Alterado em 09/12/2021 às 17:55

Álvaro Caldas JB

Pouco tempo e pouca coisa restam para terminar esse 2021, pleno de desditas, dores e desilusões. Um ano em que andamos para trás, com o rosto coberto por máscaras. O tempo todo tivemos dificuldades para respirar e conviver. Amigos e amigas sumiram, e muitos deles subiram mesmo, desapareceram para sempre, silenciosamente. Um ano marcado por cenas de horror, pela disseminação de um vírus mortal que teve sua circulação estimulada inescrupulosamente por agentes do governo, ditos negativistas e genocidas, capitaneados pelo número 1.

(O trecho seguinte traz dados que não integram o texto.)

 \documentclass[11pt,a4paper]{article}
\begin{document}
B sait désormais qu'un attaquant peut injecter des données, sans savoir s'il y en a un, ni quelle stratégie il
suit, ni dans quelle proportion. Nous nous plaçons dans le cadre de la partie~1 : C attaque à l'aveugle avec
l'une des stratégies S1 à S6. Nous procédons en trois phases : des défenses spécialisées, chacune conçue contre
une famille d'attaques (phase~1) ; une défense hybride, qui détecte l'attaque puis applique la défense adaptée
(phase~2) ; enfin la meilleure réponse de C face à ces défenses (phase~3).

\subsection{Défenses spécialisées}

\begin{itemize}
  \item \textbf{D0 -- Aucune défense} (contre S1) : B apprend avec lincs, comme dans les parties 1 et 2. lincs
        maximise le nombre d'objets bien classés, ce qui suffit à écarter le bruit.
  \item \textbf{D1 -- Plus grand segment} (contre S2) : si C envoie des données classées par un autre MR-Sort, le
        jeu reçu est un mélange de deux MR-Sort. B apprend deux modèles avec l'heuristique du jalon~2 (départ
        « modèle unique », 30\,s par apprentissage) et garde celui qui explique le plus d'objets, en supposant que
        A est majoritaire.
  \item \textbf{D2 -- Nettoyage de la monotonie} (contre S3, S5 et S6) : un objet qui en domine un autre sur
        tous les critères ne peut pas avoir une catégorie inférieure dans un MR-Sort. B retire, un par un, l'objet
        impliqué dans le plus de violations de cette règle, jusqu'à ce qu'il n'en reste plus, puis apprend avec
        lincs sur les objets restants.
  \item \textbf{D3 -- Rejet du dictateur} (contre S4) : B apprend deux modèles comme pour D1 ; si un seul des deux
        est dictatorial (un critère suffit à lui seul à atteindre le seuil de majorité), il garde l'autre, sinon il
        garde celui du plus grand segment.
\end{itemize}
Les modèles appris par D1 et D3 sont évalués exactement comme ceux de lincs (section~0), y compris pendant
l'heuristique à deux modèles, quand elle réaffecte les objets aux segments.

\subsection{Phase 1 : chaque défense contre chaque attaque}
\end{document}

Imergimos numa guerra particular, num tempo de destruição, que me levam a fazer associações com outras guerras, com outros modelos de fascismo. Com o auxílio dos fones da memória, ouço os estrondos e vejo os clarões em Guernica e Hiroshima, ao final da 2ª Guerra. Um ano sacudido por violentas chacinas em comunidades de população pobre e negra. O morticínio de favelados virou uma política de Estado.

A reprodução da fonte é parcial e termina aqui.